[Data records]
============
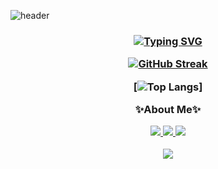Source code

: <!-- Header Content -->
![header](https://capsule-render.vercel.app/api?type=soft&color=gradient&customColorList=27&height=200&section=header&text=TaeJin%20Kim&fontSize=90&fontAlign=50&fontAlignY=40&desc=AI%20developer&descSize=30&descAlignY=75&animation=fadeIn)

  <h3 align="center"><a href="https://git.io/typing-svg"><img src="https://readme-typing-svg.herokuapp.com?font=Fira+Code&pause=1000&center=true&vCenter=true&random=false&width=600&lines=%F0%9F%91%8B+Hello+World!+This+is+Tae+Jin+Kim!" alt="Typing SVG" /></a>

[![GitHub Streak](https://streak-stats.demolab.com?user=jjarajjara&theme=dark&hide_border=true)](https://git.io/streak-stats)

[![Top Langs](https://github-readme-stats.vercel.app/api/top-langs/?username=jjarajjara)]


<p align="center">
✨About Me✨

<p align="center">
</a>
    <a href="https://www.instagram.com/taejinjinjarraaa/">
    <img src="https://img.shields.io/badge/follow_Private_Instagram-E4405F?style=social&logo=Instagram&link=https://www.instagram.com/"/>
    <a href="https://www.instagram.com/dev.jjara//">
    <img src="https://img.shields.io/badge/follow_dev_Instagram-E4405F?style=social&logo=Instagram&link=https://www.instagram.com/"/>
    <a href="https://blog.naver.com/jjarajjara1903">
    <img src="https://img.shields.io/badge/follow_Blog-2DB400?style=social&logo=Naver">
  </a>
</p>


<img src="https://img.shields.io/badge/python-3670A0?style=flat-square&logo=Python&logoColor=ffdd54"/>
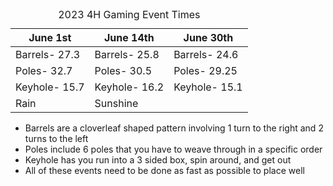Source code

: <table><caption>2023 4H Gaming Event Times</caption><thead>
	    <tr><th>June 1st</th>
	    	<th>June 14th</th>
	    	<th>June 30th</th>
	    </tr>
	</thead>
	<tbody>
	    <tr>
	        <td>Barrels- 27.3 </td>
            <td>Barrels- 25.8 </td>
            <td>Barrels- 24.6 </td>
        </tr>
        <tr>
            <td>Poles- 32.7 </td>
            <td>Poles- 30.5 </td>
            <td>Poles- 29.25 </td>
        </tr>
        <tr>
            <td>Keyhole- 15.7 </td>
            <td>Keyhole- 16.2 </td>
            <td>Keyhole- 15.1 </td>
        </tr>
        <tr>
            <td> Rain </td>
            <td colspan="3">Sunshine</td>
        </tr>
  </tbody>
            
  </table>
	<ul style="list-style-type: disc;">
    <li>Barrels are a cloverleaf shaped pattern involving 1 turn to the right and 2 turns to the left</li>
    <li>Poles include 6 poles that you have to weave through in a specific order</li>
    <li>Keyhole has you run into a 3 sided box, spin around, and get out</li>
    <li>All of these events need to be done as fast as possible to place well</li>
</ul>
============
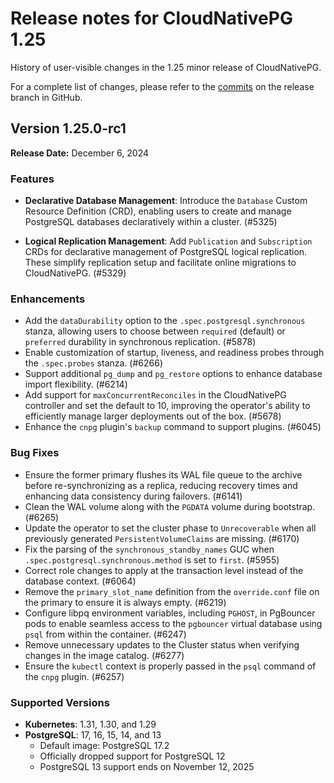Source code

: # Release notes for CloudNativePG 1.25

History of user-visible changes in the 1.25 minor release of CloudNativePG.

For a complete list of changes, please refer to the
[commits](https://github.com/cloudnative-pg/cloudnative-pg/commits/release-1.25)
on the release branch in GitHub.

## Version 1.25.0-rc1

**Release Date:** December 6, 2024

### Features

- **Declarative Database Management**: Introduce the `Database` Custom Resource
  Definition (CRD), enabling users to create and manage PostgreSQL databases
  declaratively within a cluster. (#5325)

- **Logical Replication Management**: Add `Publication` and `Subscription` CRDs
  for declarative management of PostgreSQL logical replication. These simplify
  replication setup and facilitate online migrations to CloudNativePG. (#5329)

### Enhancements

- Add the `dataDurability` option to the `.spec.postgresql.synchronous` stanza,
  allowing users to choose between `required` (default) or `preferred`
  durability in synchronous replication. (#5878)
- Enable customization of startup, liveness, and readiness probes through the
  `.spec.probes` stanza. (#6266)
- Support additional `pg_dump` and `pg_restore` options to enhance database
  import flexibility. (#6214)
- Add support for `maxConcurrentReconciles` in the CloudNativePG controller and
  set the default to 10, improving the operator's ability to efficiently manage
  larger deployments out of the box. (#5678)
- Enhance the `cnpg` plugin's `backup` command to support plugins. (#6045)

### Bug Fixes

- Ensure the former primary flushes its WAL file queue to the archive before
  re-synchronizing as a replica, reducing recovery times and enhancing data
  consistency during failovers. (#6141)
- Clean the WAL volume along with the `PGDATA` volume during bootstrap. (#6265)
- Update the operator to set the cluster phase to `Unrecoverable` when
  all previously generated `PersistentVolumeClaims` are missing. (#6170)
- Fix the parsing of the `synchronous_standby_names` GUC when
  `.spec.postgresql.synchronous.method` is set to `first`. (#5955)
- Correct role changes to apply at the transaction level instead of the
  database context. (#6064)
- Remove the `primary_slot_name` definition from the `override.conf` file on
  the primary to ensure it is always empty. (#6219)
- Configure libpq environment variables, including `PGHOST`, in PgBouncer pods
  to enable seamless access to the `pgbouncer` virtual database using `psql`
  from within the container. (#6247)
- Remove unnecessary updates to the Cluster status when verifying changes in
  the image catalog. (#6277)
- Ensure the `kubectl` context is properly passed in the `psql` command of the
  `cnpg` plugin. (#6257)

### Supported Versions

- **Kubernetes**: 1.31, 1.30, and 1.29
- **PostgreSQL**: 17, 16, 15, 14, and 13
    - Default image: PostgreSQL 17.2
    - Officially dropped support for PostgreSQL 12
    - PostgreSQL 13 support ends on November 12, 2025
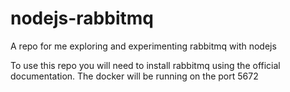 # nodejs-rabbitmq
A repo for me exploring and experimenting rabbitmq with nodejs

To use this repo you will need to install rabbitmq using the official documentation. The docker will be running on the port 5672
============
:: EXERCISE AIM ::
Write out exactly the lines that fall from the line with "- **Logical Replication" to the line with "from within the container. (#6247)" in the records above, keeping both ends.

:: WRITTEN ANSWER ::
- **Logical Replication Management**: Add `Publication` and `Subscription` CRDs
  for declarative management of PostgreSQL logical replication. These simplify
  replication setup and facilitate online migrations to CloudNativePG. (#5329)

### Enhancements

- Add the `dataDurability` option to the `.spec.postgresql.synchronous` stanza,
  allowing users to choose between `required` (default) or `preferred`
  durability in synchronous replication. (#5878)
- Enable customization of startup, liveness, and readiness probes through the
  `.spec.probes` stanza. (#6266)
- Support additional `pg_dump` and `pg_restore` options to enhance database
  import flexibility. (#6214)
- Add support for `maxConcurrentReconciles` in the CloudNativePG controller and
  set the default to 10, improving the operator's ability to efficiently manage
  larger deployments out of the box. (#5678)
- Enhance the `cnpg` plugin's `backup` command to support plugins. (#6045)

### Bug Fixes

- Ensure the former primary flushes its WAL file queue to the archive before
  re-synchronizing as a replica, reducing recovery times and enhancing data
  consistency during failovers. (#6141)
- Clean the WAL volume along with the `PGDATA` volume during bootstrap. (#6265)
- Update the operator to set the cluster phase to `Unrecoverable` when
  all previously generated `PersistentVolumeClaims` are missing. (#6170)
- Fix the parsing of the `synchronous_standby_names` GUC when
  `.spec.postgresql.synchronous.method` is set to `first`. (#5955)
- Correct role changes to apply at the transaction level instead of the
  database context. (#6064)
- Remove the `primary_slot_name` definition from the `override.conf` file on
  the primary to ensure it is always empty. (#6219)
- Configure libpq environment variables, including `PGHOST`, in PgBouncer pods
  to enable seamless access to the `pgbouncer` virtual database using `psql`
  from within the container. (#6247)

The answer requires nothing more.